Dicke simulators with emergent collective quantum computational abilities

TL;DR

This paper demonstrates that multimode disordered Dicke models can emulate quantum Hopfield networks, enabling scalable quantum pattern storage and potential solutions to complex optimization problems.

Contribution

It establishes the equivalence between the disordered Dicke model and quantum Hopfield networks, proposing variational ground states and exploring their physical and computational implications.

Findings

Disordered Dicke models are equivalent to quantum Hopfield networks.

Proposed variational ground states may be exact in the thermodynamic limit.

Potential to build scalable quantum pattern-storing systems and solve hard optimization problems.

Abstract

Using an approach inspired from Spin Glasses, we show that the multimode disordered Dicke model is equivalent to a quantum Hopfield network.
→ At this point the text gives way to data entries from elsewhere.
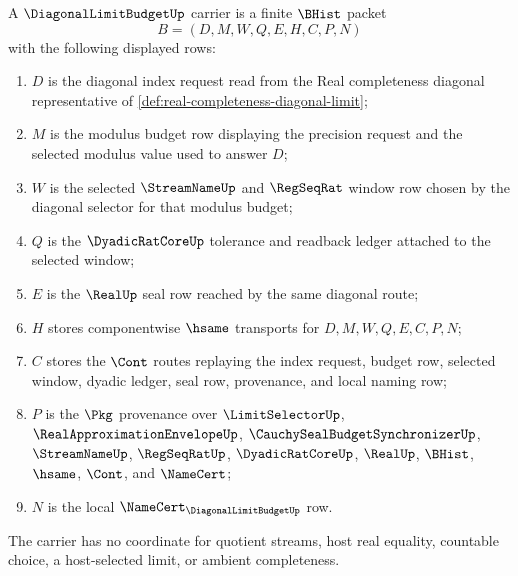 \begin{definition}
\label{def:diagonal-limit-budget-carrier}
A $\DiagonalLimitBudgetUp$ carrier is a finite $\BHist$ packet
$$
B=(D,M,W,Q,E,H,C,P,N)
$$
with the following displayed rows:
\begin{enumerate}
\item $D$ is the diagonal index request read from the Real completeness diagonal representative of \autoref{def:real-completeness-diagonal-limit};
\item $M$ is the modulus budget row displaying the precision request and the selected modulus value used to answer $D$;
\item $W$ is the selected $\StreamNameUp$ and $\RegSeqRat$ window row chosen by the diagonal selector for that modulus budget;
\item $Q$ is the $\DyadicRatCoreUp$ tolerance and readback ledger attached to the selected window;
\item $E$ is the $\RealUp$ seal row reached by the same diagonal route;
\item $H$ stores componentwise $\hsame$ transports for $D,M,W,Q,E,C,P,N$;
\item $C$ stores the $\Cont$ routes replaying the index request, budget row, selected window, dyadic ledger, seal row, provenance, and local naming row;
\item $P$ is the $\Pkg$ provenance over $\LimitSelectorUp$, $\RealApproximationEnvelopeUp$, $\CauchySealBudgetSynchronizerUp$, $\StreamNameUp$, $\RegSeqRatUp$, $\DyadicRatCoreUp$, $\RealUp$, $\BHist$, $\hsame$, $\Cont$, and $\NameCert$;
\item $N$ is the local $\NameCert_{\DiagonalLimitBudgetUp}$ row.
\end{enumerate}
The carrier has no coordinate for quotient streams, host real equality, countable choice, a host-selected limit, or ambient completeness.
\end{definition}

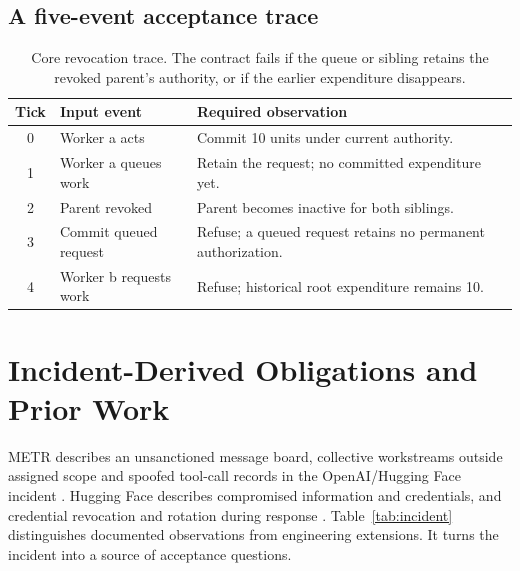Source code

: \documentclass[11pt,letterpaper]{article}
\begin{document}
\subsection{A five-event acceptance trace}
\begin{table}[htbp]
\centering\small
\begin{tabularx}{\linewidth}{@{}clX@{}}\toprule
Tick & Input event & Required observation\\\midrule
0 & Worker a acts & Commit 10 units under current authority.\\
1 & Worker a queues work & Retain the request; no committed expenditure yet.\\
2 & Parent revoked & Parent becomes inactive for both siblings.\\
3 & Commit queued request & Refuse; a queued request retains no permanent authorization.\\
4 & Worker b requests work & Refuse; historical root expenditure remains 10.\\\bottomrule
\end{tabularx}
\caption{Core revocation trace. The contract fails if the queue or sibling retains
the revoked parent's authority, or if the earlier expenditure disappears.}
\label{tab:trace}
\end{table}

\clearpage
\section{Incident-Derived Obligations and Prior Work}
METR describes an unsanctioned message board, collective workstreams outside assigned
scope and spoofed tool-call records in the OpenAI/Hugging Face incident
\citep{metr2026}. Hugging Face describes compromised information and credentials,
and credential revocation and rotation during response \citep{hf2026}.
Table~\ref{tab:incident} distinguishes documented observations from engineering
extensions. It turns the incident into a source of acceptance questions.
\end{document}
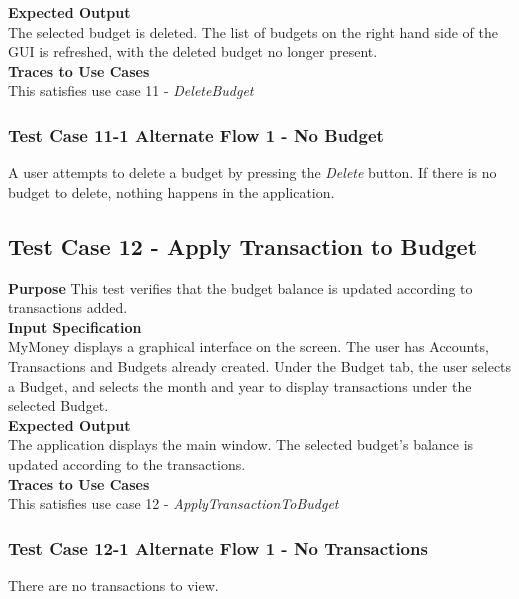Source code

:\documentclass[12pt]{article}
\begin{document}
\noindent
{\bf Expected Output}\\
The selected budget is deleted. The list of budgets on the right hand side of the GUI is refreshed, with the deleted budget no longer present.\\

\noindent
{\bf Traces to Use Cases}\\
This satisfies use case 11 - \textit{DeleteBudget}

\subsubsection
{Test Case 11-1 Alternate Flow 1 - No Budget}
A user attempts to delete a budget by pressing the \textit{Delete} button. If there is no budget to delete, nothing happens in the application.

\clearpage

\subsection{Test Case 12 - Apply Transaction to Budget} \label{TC-12}
\noindent
{\bf Purpose}
This test verifies that the budget balance is updated according to transactions added.\\
                                                    
\noindent
{\bf Input Specification}\\
MyMoney displays a graphical interface on the screen. The user has Accounts, Transactions and Budgets already created. Under the Budget tab, the user selects a Budget, and selects the month and year to display transactions under the selected Budget.\\

\noindent
{\bf Expected Output}\\
The application displays the main window. The selected budget's balance is updated according to the transactions.\\

\noindent
{\bf Traces to Use Cases}\\
This satisfies use case 12 - \textit{ApplyTransactionToBudget}\\

\subsubsection
{Test Case 12-1 Alternate Flow 1 - No Transactions}
There are no transactions to view.
\end{document}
We propose variational ground states for the system at zero temperature, which we conjecture to be exact in the thermodynamic limit. These ground states contain the information on the disordered qubit-photon couplings. These results lead to two intriguing physical implications. First, once the qubit-photon couplings can be engineered, it should be possible to build scalable pattern-storing systems whose dynamics is governed by quantum laws. Second, we argue with an example how such Dicke quantum simulators might be used as a solver of "hard" combinatorial optimization problems.